Il centravanti continua a rifiutare proposte per lasciare i bianconeri, ma senza il suo addio l’a.d. non potrà lanciare l’assalto definitivo a Zirkzee
Jonathan David continua a bloccare i piani della Juventus per gli ultimi giorni del mercato: il centravanti canadese ha rifiutato l’ennesima proposta per lasciare i bianconeri, l’a.d. Giovanni Carnevali rischia di non poter dare l’assalto a Joshua Zirkzee, mentre Luciano Spalletti deve iniziare a pensare a un piano B.
Juventus, David rifiuta l’Hull City
Ancora un no da parte di Jonathan David, che non ha alcuna intenzione di lasciare la Juventus. Arrivato a parametro zero un anno fa, l’ex centravanti del Lille rappresenta un esubero per i bianconeri, che hanno bisogno del suo addio per poter far spazio a un altro numero 9 più congeniale al progetto tattico di Luciano Spalletti. L’ultimo club ad essere stato rifiutato da David è stato l’Hull City, neopromosso in Premier League: il canadese ha rispedito al mittente la proposta della squadra inglese, suscitando un certo malumore all’interno della Juventus.
I no di David e le conseguenze per Carnevali
L’a.d. Giovanni Carnevali ha infatti bisogno che David parta per poter far spazio nell’organico bianconero a Joshua Zirkzee, attaccante del Manchester United individuato dalla Juve come l’elemento perfetto per completare il reparto avanzato e fare da alternativa a Randal Kolo Muani.
Carnevali non ha mai interrotto i contatti con i Red Devils, ma senza l’addio di David il dirigente juventino non potrà chiudere la trattativa per l’ex attaccante del Bologna. E non è escluso che, pur di fare spazio a Zirkzee, l’a.d. rinunci all’idea di vendere il cartellino di David (valutato 30 milioni di euro) e si accontenti di spedirlo in prestito. Il problema, al momento, è che il canadese ha rifiutato qualunque destinazione.

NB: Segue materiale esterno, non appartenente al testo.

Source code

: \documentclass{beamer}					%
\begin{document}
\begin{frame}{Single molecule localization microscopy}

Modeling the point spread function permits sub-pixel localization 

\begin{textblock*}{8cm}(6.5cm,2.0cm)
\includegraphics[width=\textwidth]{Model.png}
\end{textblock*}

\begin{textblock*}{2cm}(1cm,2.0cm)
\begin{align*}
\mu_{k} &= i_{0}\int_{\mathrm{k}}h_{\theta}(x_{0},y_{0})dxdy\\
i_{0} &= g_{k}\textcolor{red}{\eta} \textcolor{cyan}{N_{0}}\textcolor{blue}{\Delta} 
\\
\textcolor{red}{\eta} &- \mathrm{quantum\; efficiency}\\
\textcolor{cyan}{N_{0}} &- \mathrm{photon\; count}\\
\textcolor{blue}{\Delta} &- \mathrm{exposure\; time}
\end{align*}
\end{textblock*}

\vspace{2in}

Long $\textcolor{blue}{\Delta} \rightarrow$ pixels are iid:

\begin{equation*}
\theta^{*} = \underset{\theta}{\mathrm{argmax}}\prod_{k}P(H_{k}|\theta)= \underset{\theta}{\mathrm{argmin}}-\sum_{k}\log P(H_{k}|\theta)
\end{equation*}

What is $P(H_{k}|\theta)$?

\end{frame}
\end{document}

Le alternative per Spalletti
David è rimasto indifferente anche di fronte alla decisione di Spalletti di non convocarlo per l’amichevole con la Next Gen, ultimo test prima del debutto in campionato della Juventus. A questo punto anche l’allenatore è chiamato a trovare una via d’uscita al problema: se non sarà possibile cedere David, allora il canadese andrà reintegrato nel progetto del tecnico di Certaldo; oppure Spalletti dovrà trovare una soluzione alternativa, o dando fiducia a Jeff Ekhator come vice-Kolo Muani o rispolverando l’idea del “falso nove” già vista a tratti nella stagione scorsa, con Jeremy Boga, Weston McKennie e Kenan Yildiz ad alternarsi al posto dell’attaccante francese.